Dataset records:
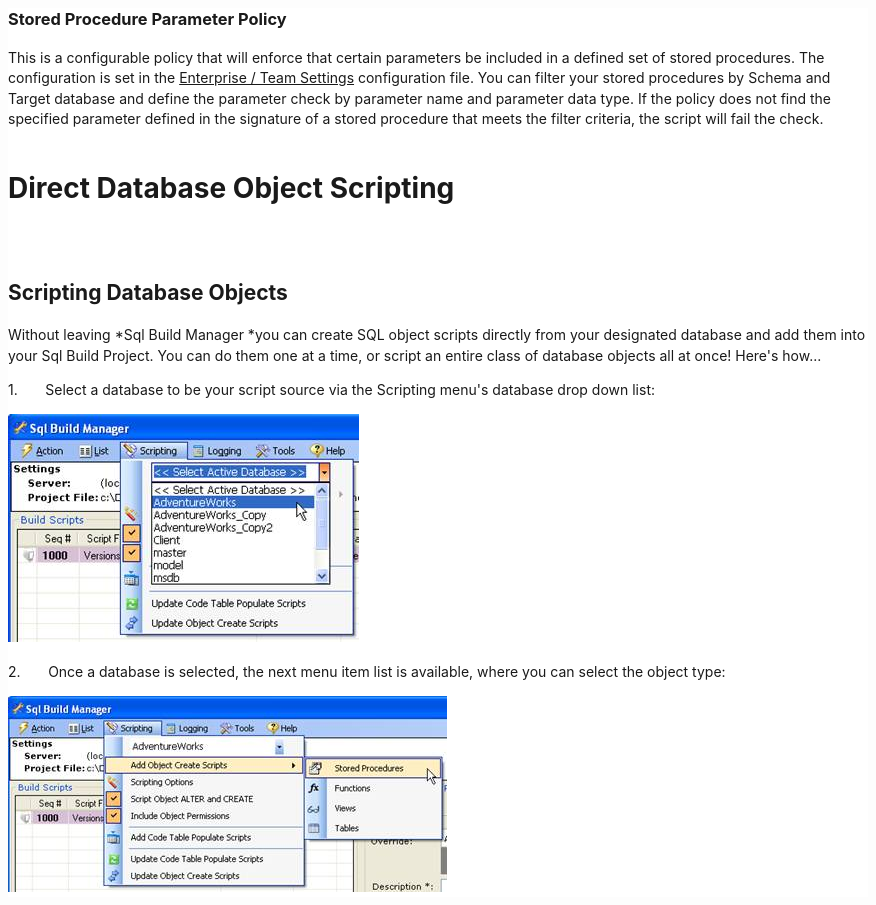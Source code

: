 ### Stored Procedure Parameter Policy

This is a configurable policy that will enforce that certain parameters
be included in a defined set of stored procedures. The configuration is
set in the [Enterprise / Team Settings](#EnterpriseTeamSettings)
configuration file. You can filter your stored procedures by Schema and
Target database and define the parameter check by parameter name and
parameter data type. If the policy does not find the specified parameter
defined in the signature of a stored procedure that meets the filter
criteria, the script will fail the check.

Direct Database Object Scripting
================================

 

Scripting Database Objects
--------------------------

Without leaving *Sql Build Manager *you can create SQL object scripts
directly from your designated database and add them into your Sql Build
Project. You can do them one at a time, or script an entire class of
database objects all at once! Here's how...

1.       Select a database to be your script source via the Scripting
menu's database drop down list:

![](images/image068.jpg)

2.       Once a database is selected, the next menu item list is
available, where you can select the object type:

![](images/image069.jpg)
==
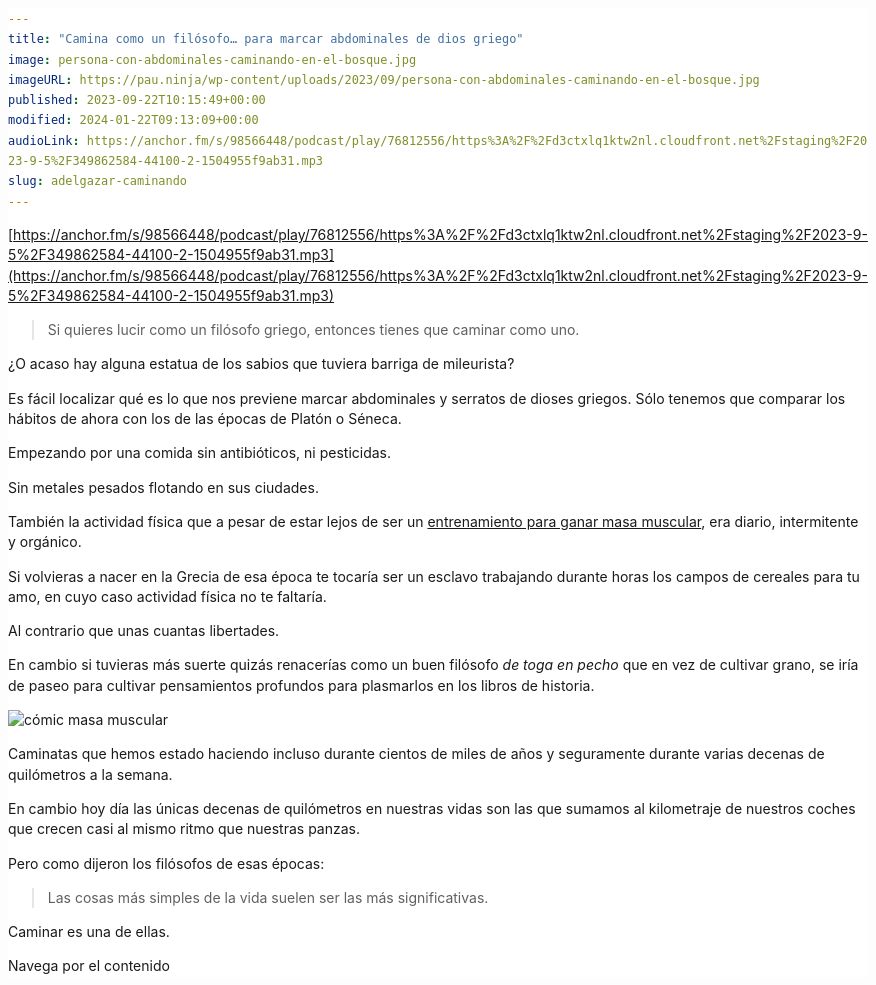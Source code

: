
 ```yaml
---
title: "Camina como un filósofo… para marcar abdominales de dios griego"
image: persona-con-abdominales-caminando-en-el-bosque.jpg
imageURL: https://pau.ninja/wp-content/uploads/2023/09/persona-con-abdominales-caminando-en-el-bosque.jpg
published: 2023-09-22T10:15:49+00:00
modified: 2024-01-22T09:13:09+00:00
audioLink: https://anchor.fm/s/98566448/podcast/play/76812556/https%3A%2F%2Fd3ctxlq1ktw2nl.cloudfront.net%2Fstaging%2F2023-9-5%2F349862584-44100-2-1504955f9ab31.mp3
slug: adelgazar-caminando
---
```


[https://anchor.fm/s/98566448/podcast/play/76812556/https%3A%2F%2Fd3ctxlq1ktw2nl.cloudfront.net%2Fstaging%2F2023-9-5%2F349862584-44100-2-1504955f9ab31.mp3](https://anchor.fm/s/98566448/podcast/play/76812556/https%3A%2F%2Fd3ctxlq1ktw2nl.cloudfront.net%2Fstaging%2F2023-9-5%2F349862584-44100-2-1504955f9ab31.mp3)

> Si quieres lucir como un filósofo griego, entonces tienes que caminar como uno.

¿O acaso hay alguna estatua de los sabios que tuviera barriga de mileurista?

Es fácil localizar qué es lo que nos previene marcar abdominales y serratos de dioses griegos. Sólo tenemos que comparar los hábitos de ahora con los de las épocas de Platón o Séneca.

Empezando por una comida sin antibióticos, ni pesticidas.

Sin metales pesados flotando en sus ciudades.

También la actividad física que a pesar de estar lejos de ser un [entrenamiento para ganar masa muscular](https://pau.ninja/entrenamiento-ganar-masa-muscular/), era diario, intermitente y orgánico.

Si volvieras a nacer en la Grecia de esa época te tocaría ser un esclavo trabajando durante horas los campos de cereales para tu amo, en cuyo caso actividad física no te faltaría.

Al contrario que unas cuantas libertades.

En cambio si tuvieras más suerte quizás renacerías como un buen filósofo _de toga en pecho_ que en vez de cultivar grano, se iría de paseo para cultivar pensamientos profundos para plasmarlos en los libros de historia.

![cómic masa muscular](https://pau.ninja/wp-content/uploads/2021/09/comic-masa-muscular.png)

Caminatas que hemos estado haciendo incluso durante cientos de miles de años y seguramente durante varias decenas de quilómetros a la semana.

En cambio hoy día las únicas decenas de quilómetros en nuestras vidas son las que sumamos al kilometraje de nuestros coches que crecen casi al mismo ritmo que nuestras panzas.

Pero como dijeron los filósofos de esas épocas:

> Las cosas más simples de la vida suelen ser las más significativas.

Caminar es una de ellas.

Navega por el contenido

Task directions — Your answer should consist only of the count of lines in the data that contain "bosque".

Output — 2